E-cigarettes Still As Addictive As Real Ones

E-cigarettes are now widely used by many people around the world. Since the e-cigarette was introduced to the public, this has gained the interest of people who wants to quit smoking the real thing. When the advantages were fully known by e-cigarette users, it seemed to mark the downfall of real cigarette industry.

Just in U.S., there are 7 out of 10 or 18 million youth in middle and high school that were exposed to electronic cigarettes ads in 2014 according to Centers for Disease Control and Prevention. The numbers are continually increasing in 2015 as shown in the new survey coming from New Hampshire Youth Risk Behavior.
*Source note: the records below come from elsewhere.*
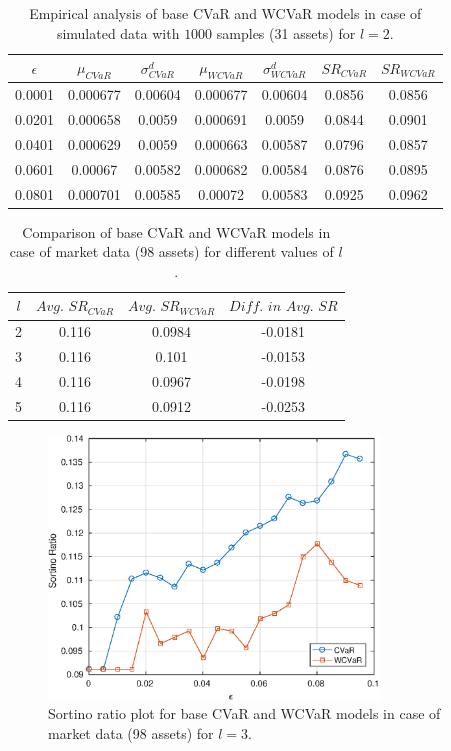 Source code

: \documentclass[12pt]{article}
\numberwithin{equation}{section}
\begin{document}
\begin{table}[!h]
\centering
\captionsetup{justification=centering}
\begin{tabular}{||c|c|c|c|c|c|c||}
\hline
$\epsilon$ & $\mu_{CVaR}$ & $\sigma_{CVaR}^{d}$ & $\mu_{WCVaR}$ & $\sigma_{WCVaR}^{d}$ & $SR_{CVaR}$ & $SR_{WCVaR}$\\
\hline
0.0001 & 0.000677 & 0.00604 & 0.000677 & 0.00604 & 0.0856 & 0.0856 \\
0.0201 & 0.000658 & 0.0059 & 0.000691 & 0.0059 & 0.0844 & 0.0901 \\
0.0401 & 0.000629 & 0.0059 & 0.000663 & 0.00587 & 0.0796 & 0.0857 \\
0.0601 & 0.00067 & 0.00582 & 0.000682 & 0.00584 & 0.0876 & 0.0895 \\
0.0801 & 0.000701 & 0.00585 & 0.00072 & 0.00583 & 0.0925 & 0.0962 \\
\hline
\end{tabular}
\caption{Empirical analysis of base CVaR and WCVaR models in case of simulated data with $1000$ samples (31 assets) for $l=2$.}
\label{tab:6.3}
\end{table}

\begin{table}[!h]
\centering
\captionsetup{justification=centering}
\begin{tabular}{||c|c|c|c||}
\hline
$l$ & $Avg. \, \, SR_{CVaR}$ & $Avg. \, \, SR_{WCVaR}$ & $Diff. \, \, in \, \, Avg. \, \, SR$ \\
\hline
2 & 0.116 & 0.0984 & -0.0181 \\
3 & 0.116 & 0.101 & -0.0153 \\
4 & 0.116 & 0.0967 & -0.0198 \\
5 & 0.116 & 0.0912 & -0.0253 \\
\hline
\end{tabular}
\caption{Comparison of base CVaR and WCVaR models in case of market data (98 assets) for different values of $l$.}
\label{avgtab:6.4}
\end{table}

\begin{figure}[!h]
\centering
\includegraphics[height=7.0cm]{cvar_100m_3.eps}
\caption{Sortino ratio plot for base CVaR and WCVaR models in case of market data (98 assets) for $l=3$.}
\label{fig:6.4}
\end{figure}
\end{document}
As reported by Albany Daily Star, the New Hampshire Department of Health and Human Services have surveyed 67 N.H. high schools where they had a total of 14,837 respondents. Twelve high schools out of 67 were in Seacoast Sunday Readership area and Stafford County schools. In result of the survey done, one-fourth of the total respondents has used vape or e-cigarettes at least once in the last 30 days before the survey began. In percentage, that shows 28 for Seacoast and 30 for Stafford.

The coalition coordinator at Bridging the Gaps, a drug-and alcohol-abuse prevention program in Rochester, Molly Martuscello, said that anti-smoking campaigns have helped in decreasing the numbers of cigarette users but according to the same report, there is a new e-cigarette which combines the vape technology with the real tobacco which is now safer than the conventional e-cigarettes that were first introduced in the market. This might be the answer to a much safer smoking habit to youth.

The e-cigarette works by heating the flavored liquid creating a smoke to be inhaled but with the new vape technology, they found a way to incorporate the flavor of real tobacco with the smoke by letting it pass through a bed of blended tobacco within the smoking device. The hybrid smoking device is called glo iFuse.

The flavor of glo iFuse is much closer to the real tobacco cigarette than those flavored liquids. The Public Health England have assured the public that the hybrid cigarettes do not include any toxic chemicals which make it 95 percent safer than the real tobacco cigarettes.

Dana Mitchell, the coordinator of Dover Youth to Youth said, "Nicotine is nicotine." She added, "It's one of the most addictive drugs out there. It acts fast and holds on. Kids think it's safe, and the research is so new that we don't know what the long-term consequences are." What she's trying to say in her statement is that e-cigarettes are still as addictive as the real ones and nothing is much safer than avoiding it.